--- Work item ---
Reproduce the entries below exactly, but leave the pictures out.

:::::

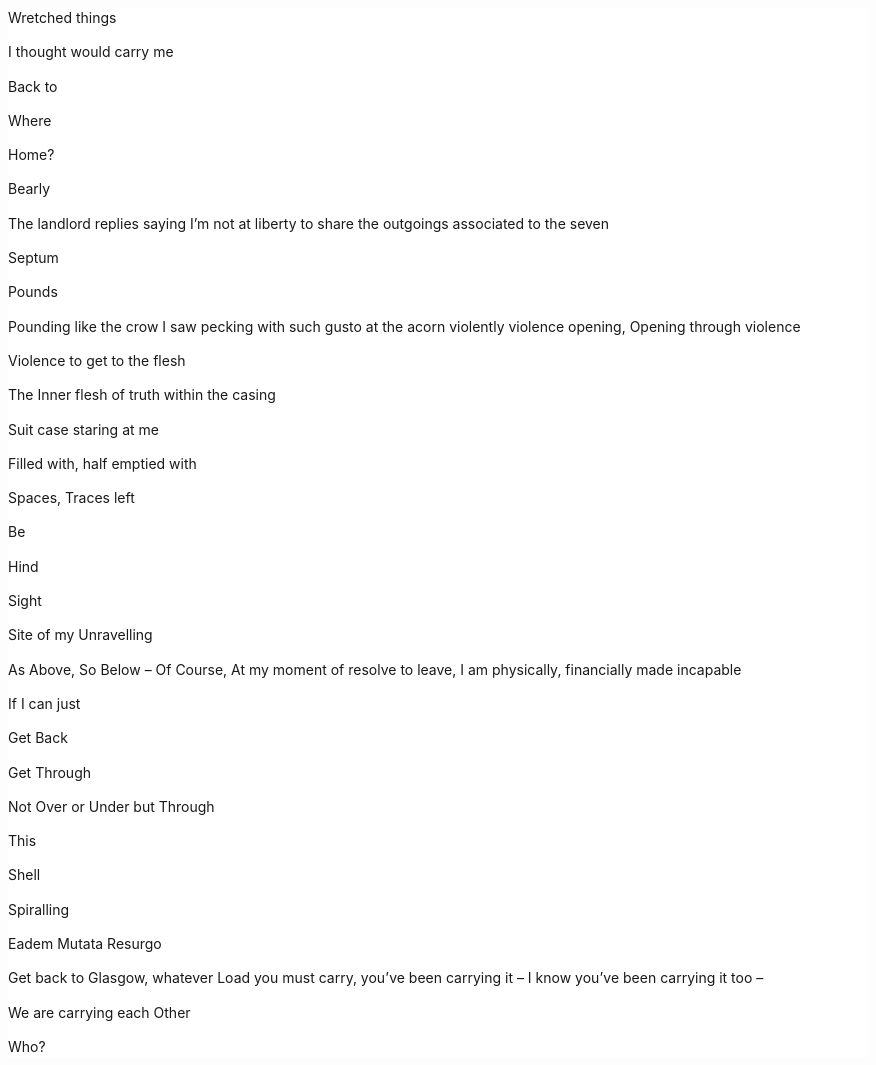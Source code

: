Wretched things 

I thought would carry me 

Back to 

Where

Home?

Bearly 

The landlord replies saying I’m not at liberty to share the outgoings associated to the seven

Septum 

Pounds 

Pounding like the crow I saw pecking with such gusto at the acorn violently violence opening, Opening through violence 

Violence to get to the flesh 

The Inner flesh of truth within the casing 

Suit case staring at me 

Filled with, half emptied with 

Spaces, Traces left 

Be

Hind

Sight 

Site of my Unravelling

As Above, So Below – Of Course, At my moment of resolve to leave, I am physically, financially made incapable 

If I can just

Get Back 

Get Through

Not Over or Under but Through 

This 

Shell 

Spiralling 

Eadem Mutata Resurgo 

Get back to Glasgow, whatever Load you must carry, you’ve been carrying it – I know you’ve been carrying it too – 

We are carrying each Other 

Who?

:::::

--- Output of the exercise ---
Source code

:Wretched things 

I thought would carry me 

Back to 

Where

Home?

Bearly 

The landlord replies saying I’m not at liberty to share the outgoings associated to the seven

Septum 

Pounds 

Pounding like the crow I saw pecking with such gusto at the acorn violently violence opening, Opening through violence 

Violence to get to the flesh 

The Inner flesh of truth within the casing 

Suit case staring at me 

Filled with, half emptied with 

Spaces, Traces left 

Be

Hind

Sight 

Site of my Unravelling

As Above, So Below – Of Course, At my moment of resolve to leave, I am physically, financially made incapable 

If I can just

Get Back 

Get Through

Not Over or Under but Through 

This 

Shell 

Spiralling 

Eadem Mutata Resurgo 

Get back to Glasgow, whatever Load you must carry, you’ve been carrying it – I know you’ve been carrying it too – 

We are carrying each Other 

Who?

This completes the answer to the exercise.